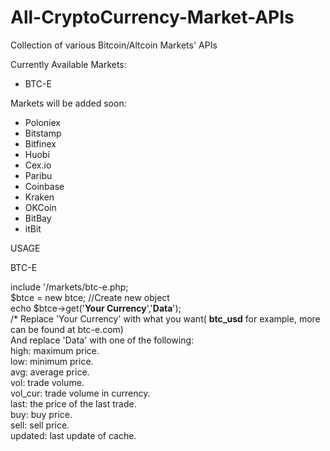 # All-CryptoCurrency-Market-APIs
Collection of various Bitcoin/Altcoin Markets' APIs

Currently Available Markets:
- BTC-E

Markets will be added soon:
- Poloniex
- Bitstamp
- Bitfinex
- Huobi
- Cex.io
- Paribu
- Coinbase
- Kraken
- OKCoin
- BitBay
- itBit


USAGE

BTC-E

include '/markets/btc-e.php;<br>
$btce = new btce; //Create new object<br>
echo $btce->get('**Your Currency**','**Data**');<br>
/* Replace 'Your Currency' with what you want( **btc_usd** for example, more can be found at btc-e.com)<br>
And replace 'Data' with one of the following:<br>
high: maximum price.<br>
low: minimum price.<br>
avg: average price.<br>
vol: trade volume.<br>
vol_cur: trade volume in currency.<br>
last: the price of the last trade.<br>
buy: buy price.<br>
sell: sell price.<br>
updated: last update of cache.<br>
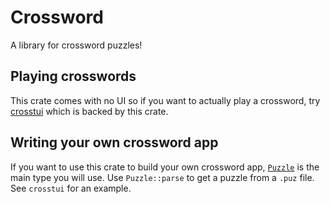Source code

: # Crossword

A library for crossword puzzles!

## Playing crosswords

This crate comes with no UI so if you want to actually play a crossword, try [crosstui](https://crates.io/crates/crosstui) which is backed by this crate.

## Writing your own crossword app

If you want to use this crate to build your own crossword app, [`Puzzle`](https://docs.rs/crossword/latest/crossword/struct.Puzzle.html) is the main type you will use. Use `Puzzle::parse` to get a puzzle from a `.puz` file. See `crosstui` for an example.
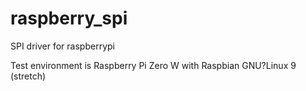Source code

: # raspberry_spi
SPI driver for raspberrypi

Test environment is Raspberry Pi Zero W with Raspbian GNU?Linux 9 (stretch)
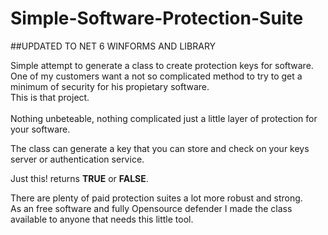 # Simple-Software-Protection-Suite

##UPDATED TO NET 6 WINFORMS AND LIBRARY

Simple attempt to generate a class to create protection keys for software.   
One of my customers want a not so complicated method to try to get a minimum of security for his propietary software.  
This is that project.</br>  
Nothing unbeteable, nothing complicated just a little layer of protection for your software.  

The class can generate a key that you can store and check on your keys server or authentication service.  

Just this! returns **TRUE** or **FALSE**.  
 
There are plenty of paid protection suites a lot more robust and strong.  
As an free software and fully Opensource defender I made the class available to anyone that needs this little tool.
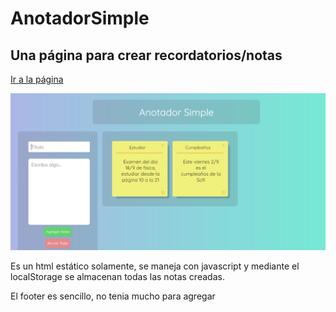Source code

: # AnotadorSimple

## Una página para crear recordatorios/notas

[Ir a la página](https://matiarguello.github.io/AnotadorSimple/)

![preview](https://github.com/MatiArguello/AnotadorSimple/blob/master/preview.PNG)

Es un html estático solamente, se maneja con javascript y mediante el localStorage se almacenan
todas las notas creadas.

El footer es sencillo, no tenia mucho para agregar


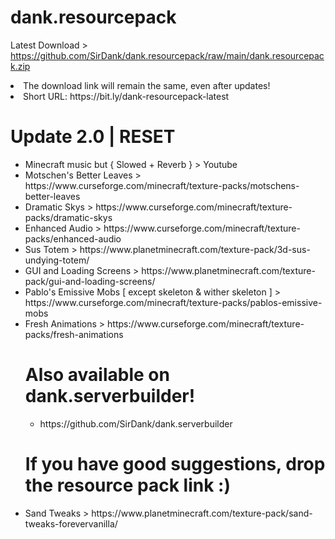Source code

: # dank.resourcepack
Latest Download > https://github.com/SirDank/dank.resourcepack/raw/main/dank.resourcepack.zip
<li> The download link will remain the same, even after updates! </li>
<li> Short URL: https://bit.ly/dank-resourcepack-latest </li>

<h1> Update 2.0 | RESET </h1>
<ul>
<li> Minecraft music but { Slowed + Reverb } > Youtube </li>
<li> Motschen's Better Leaves > https://www.curseforge.com/minecraft/texture-packs/motschens-better-leaves </li>
<li> Dramatic Skys > https://www.curseforge.com/minecraft/texture-packs/dramatic-skys </li>
<li> Enhanced Audio > https://www.curseforge.com/minecraft/texture-packs/enhanced-audio </li>
<li> Sus Totem > https://www.planetminecraft.com/texture-pack/3d-sus-undying-totem/ </li>
<li> GUI and Loading Screens > https://www.planetminecraft.com/texture-pack/gui-and-loading-screens/ </li>
<li> Pablo's Emissive Mobs [ except skeleton & wither skeleton ] > https://www.curseforge.com/minecraft/texture-packs/pablos-emissive-mobs </li>
<li> Fresh Animations > https://www.curseforge.com/minecraft/texture-packs/fresh-animations </li>

<h1> Also available on dank.serverbuilder! </h1>
<ul>
<li> https://github.com/SirDank/dank.serverbuilder </li>
</ul>

<h1> If you have good suggestions, drop the resource pack link :) </h1>
<li> Sand Tweaks > https://www.planetminecraft.com/texture-pack/sand-tweaks-forevervanilla/ </li>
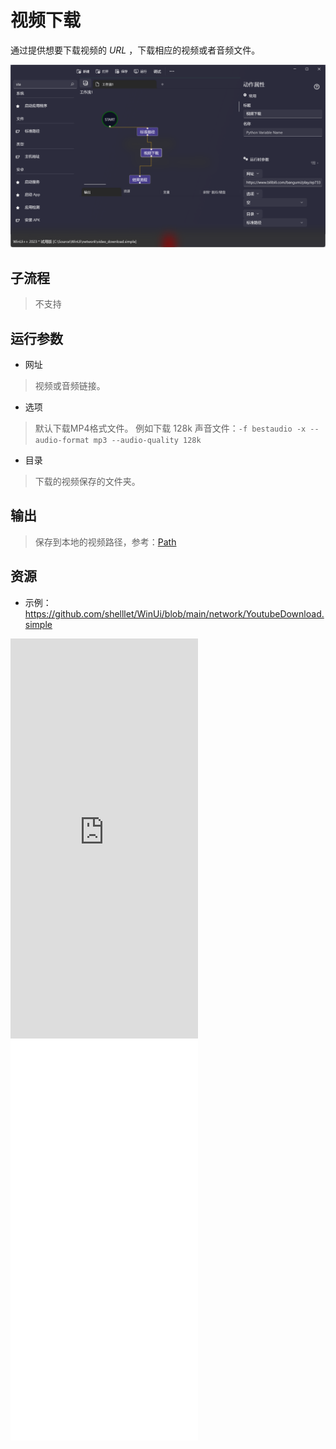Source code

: # 视频下载 
通过提供想要下载视频的 *URL* ，下载相应的视频或者音频文件。

![VideoDownload](./images/02.png ':size=90%')

## 子流程
> 不支持


## 运行参数

* 网址
> 视频或音频链接。
* 选项
> 默认下载MP4格式文件。 例如下载 128k 声音文件：`-f bestaudio -x --audio-format mp3 --audio-quality 128k`

* 目录

> 下载的视频保存的文件夹。

## 输出
> 保存到本地的视频路径，参考：[Path](./types/Path.md)
    

## 资源

* 示例： https://github.com/shelllet/WinUi/blob/main/network/YoutubeDownload.simple

<iframe type="text/html" height="640px" src="https://www.youtube.com/embed/3GBJXTQsUKI" frameborder="0"></iframe>

<iframe src="//player.bilibili.com/player.html?bvid=BV12e411a7ZM&page=1&autoplay=0" height='640px' scrolling="no" frameborder="no" framespacing="0" allowfullscreen="true"></iframe>
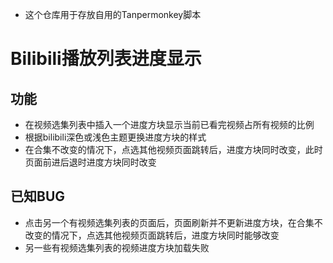 - 这个仓库用于存放自用的Tanpermonkey脚本
# Bilibili播放列表进度显示
## 功能
- 在视频选集列表中插入一个进度方块显示当前已看完视频占所有视频的比例
- 根据bilibili深色或浅色主题更换进度方块的样式
- 在合集不改变的情况下，点选其他视频页面跳转后，进度方块同时改变，此时页面前进后退时进度方块同时改变
## 已知BUG
- 点击另一个有视频选集列表的页面后，页面刷新并不更新进度方块，在合集不改变的情况下，点选其他视频页面跳转后，进度方块同时能够改变
- 另一些有视频选集列表的视频进度方块加载失败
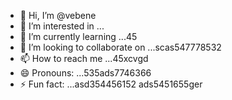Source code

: - 👋 Hi, I’m @vebene
- 👀 I’m interested in ...
- 🌱 I’m currently learning ...45
- 💞️ I’m looking to collaborate on ...scas547778532
- 📫 How to reach me ...45xcvgd
- 😄 Pronouns: ...535ads7746366
- ⚡ Fun fact: ...asd354456152
ads5451655ger
<!---453dfs4505230
vebene/vebene is a ✨ special ✨ repository becausdfse its `RE54ADME.md` (this file) appears on your GitHub profile.
You can click the Preview link to take a look atsdf your changes.nhgh
--->
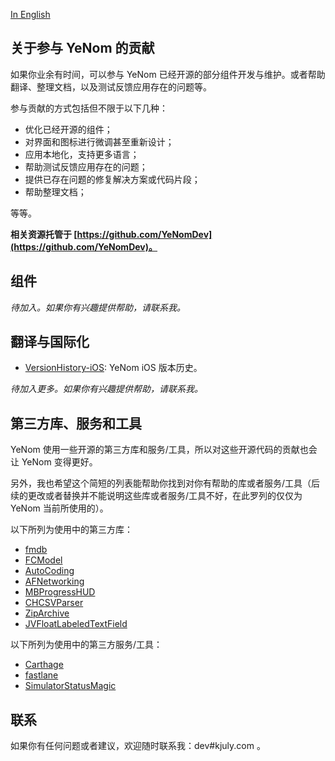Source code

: [In English](https://yenomdev.kjuly.com/Contributions/)

## 关于参与 YeNom 的贡献

如果你业余有时间，可以参与 YeNom 已经开源的部分组件开发与维护。或者帮助翻译、整理文档，以及测试反馈应用存在的问题等。

参与贡献的方式包括但不限于以下几种：

- 优化已经开源的组件；
- 对界面和图标进行微调甚至重新设计；
- 应用本地化，支持更多语言；
- 帮助测试反馈应用存在的问题；
- 提供已存在问题的修复解决方案或代码片段；
- 帮助整理文档；

等等。

**相关资源托管于 [https://github.com/YeNomDev](https://github.com/YeNomDev)。**

## 组件

_待加入。如果你有兴趣提供帮助，请联系我。_

## 翻译与国际化

- [VersionHistory-iOS](https://github.com/YeNomDev/VersionHistory-iOS): YeNom iOS 版本历史。

_待加入更多。如果你有兴趣提供帮助，请联系我。_

## 第三方库、服务和工具

YeNom 使用一些开源的第三方库和服务/工具，所以对这些开源代码的贡献也会让 YeNom 变得更好。

另外，我也希望这个简短的列表能帮助你找到对你有帮助的库或者服务/工具（后续的更改或者替换并不能说明这些库或者服务/工具不好，在此罗列的仅仅为 YeNom 当前所使用的）。

以下所列为使用中的第三方库：

- [fmdb](https://github.com/ccgus/fmdb)
- [FCModel](https://github.com/marcoarment/FCModel)
- [AutoCoding](https://github.com/nicklockwood/AutoCoding)
- [AFNetworking](https://github.com/AFNetworking/AFNetworking)
- [MBProgressHUD](https://github.com/jdg/MBProgressHUD)
- [CHCSVParser](https://github.com/davedelong/CHCSVParser)
- [ZipArchive](https://github.com/ZipArchive/ZipArchive)
- [JVFloatLabeledTextField](https://github.com/jverdi/JVFloatLabeledTextField)

以下所列为使用中的第三方服务/工具：

- [Carthage](https://github.com/Carthage/Carthage)
- [fastlane](https://github.com/fastlane/fastlane)
- [SimulatorStatusMagic](https://github.com/shinydevelopment/SimulatorStatusMagic)

## 联系

如果你有任何问题或者建议，欢迎随时联系我：dev#kjuly.com 。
* * * * * * *
WORK INSTRUCTIONS: Lines in the listing above that hold the string "price" need counting. Please reply with the total only.

RESPONSE BOX: 6